Mais la bataille des chiffres n’est pas la seule chose qui dérange les associations. "On peut s’interroger sur le fait que ce rapport fuite à deux jours de l’examen du texte au Sénat", souligne ainsi, à "Libération", Eve Shahshahani, responsable des programmes "asile" pour l’Action des chrétiens pour l’abolition de la torture (Acat). Les révélations donnent clairement l’impression que la France n’a pas ou plus les moyens d’une réforme ambitieuse de son droit d’asile.
"Jeter des extraits d’un rapport confidentiel en pâture aux médias à un moment où on a une approche populiste de tous les sujets tue dans l’œuf tout débat serein autour du projet de réforme présenté", confirme Pierre Henry.
Le risque d’une réforme inapplicable
Le président de France terre d'asile regrette d’autant plus la tournure prise par le débat qu’il estime que "sur le papier, la réforme proposée est plutôt bonne". "Le raccourcissement des délais de procédure, l’amélioration de la qualité de réponse de l’OFPRA (Office français de protection des réfugiés et apatrides), des garanties supplémentaires demandées aux demandeurs d’asile et l’introduction de la notion de logement pour tous sont des objectifs tout à fait corrects", estime-t-il.
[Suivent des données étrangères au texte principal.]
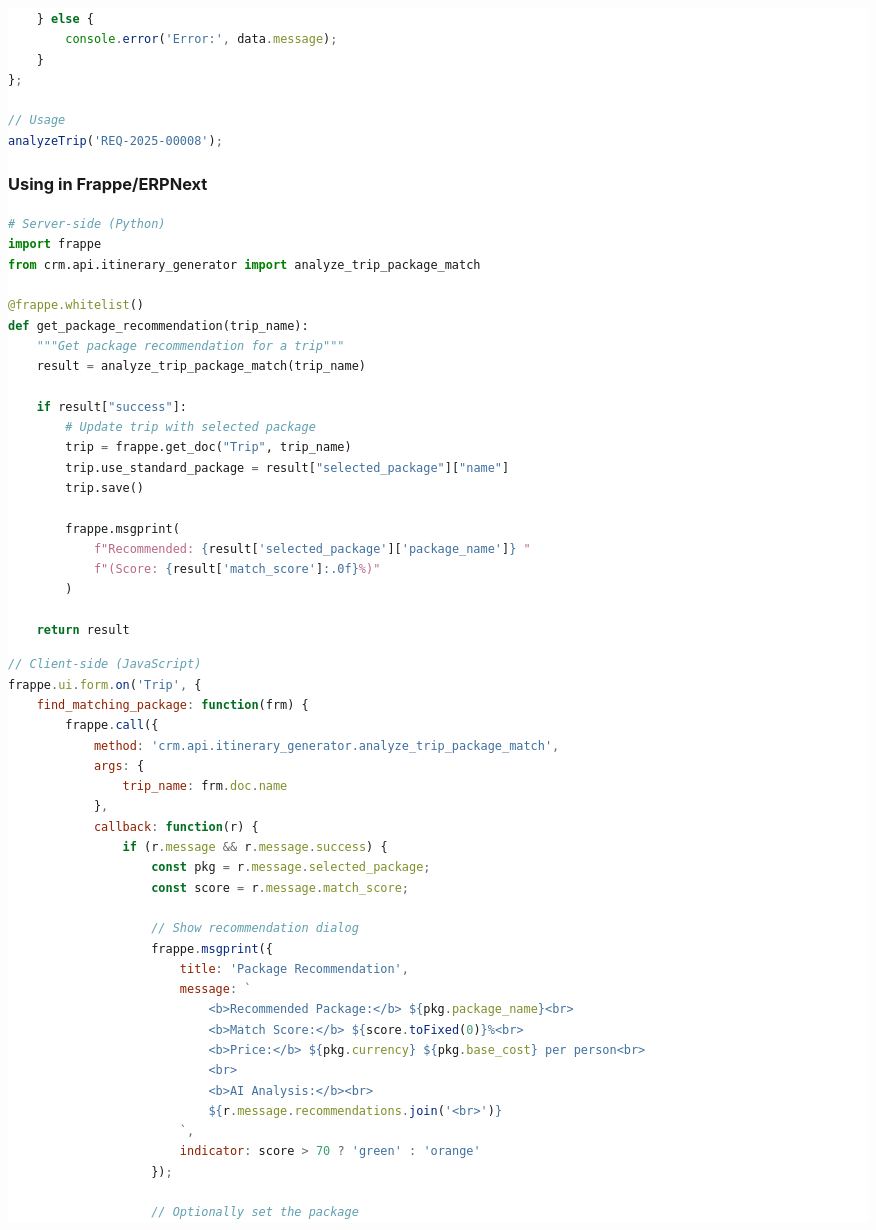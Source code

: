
 ```javascript
    } else {
        console.error('Error:', data.message);
    }
};

// Usage
analyzeTrip('REQ-2025-00008');
```

### Using in Frappe/ERPNext

```python
# Server-side (Python)
import frappe
from crm.api.itinerary_generator import analyze_trip_package_match

@frappe.whitelist()
def get_package_recommendation(trip_name):
    """Get package recommendation for a trip"""
    result = analyze_trip_package_match(trip_name)
    
    if result["success"]:
        # Update trip with selected package
        trip = frappe.get_doc("Trip", trip_name)
        trip.use_standard_package = result["selected_package"]["name"]
        trip.save()
        
        frappe.msgprint(
            f"Recommended: {result['selected_package']['package_name']} "
            f"(Score: {result['match_score']:.0f}%)"
        )
    
    return result
```

```javascript
// Client-side (JavaScript)
frappe.ui.form.on('Trip', {
    find_matching_package: function(frm) {
        frappe.call({
            method: 'crm.api.itinerary_generator.analyze_trip_package_match',
            args: {
                trip_name: frm.doc.name
            },
            callback: function(r) {
                if (r.message && r.message.success) {
                    const pkg = r.message.selected_package;
                    const score = r.message.match_score;
                    
                    // Show recommendation dialog
                    frappe.msgprint({
                        title: 'Package Recommendation',
                        message: `
                            <b>Recommended Package:</b> ${pkg.package_name}<br>
                            <b>Match Score:</b> ${score.toFixed(0)}%<br>
                            <b>Price:</b> ${pkg.currency} ${pkg.base_cost} per person<br>
                            <br>
                            <b>AI Analysis:</b><br>
                            ${r.message.recommendations.join('<br>')}
                        `,
                        indicator: score > 70 ? 'green' : 'orange'
                    });
                    
                    // Optionally set the package
```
Les sénateurs auraient pu, sans le parasitage du rapport de la Cour des comptes, s’atteler à résoudre les problèmes qui subsistent aux yeux du monde associatif. La Coordination française pour le droit d’asile dispose d’un document très complet qui détaille les changements à apporter à un texte "teinté d’humanisme qui masque mal une politique du chiffre inavouée [visant à réduire le nombre de demandeurs d'asile, NDLR]".
Dorénavant, les parlementaires seront tentés de traquer uniquement les économies à faire. Ce qui serait totalement contre-productif, d’après Pierre Henry. Pour lui, le principal souci est que le texte, aussi bon soit-il, risque "d’être en décalage complet avec son application, faute de moyens". Alors que la Cour des comptes assure que la France n’a plus les moyens de sa politique d’asile, le président de l'ONG soutient, au contraire, que le pays doit se les donner pour la réformer efficacement. Il estime qu’"avec 100 à 200 millions d’euros supplémentaires, il serait possible de faire une bonne loi".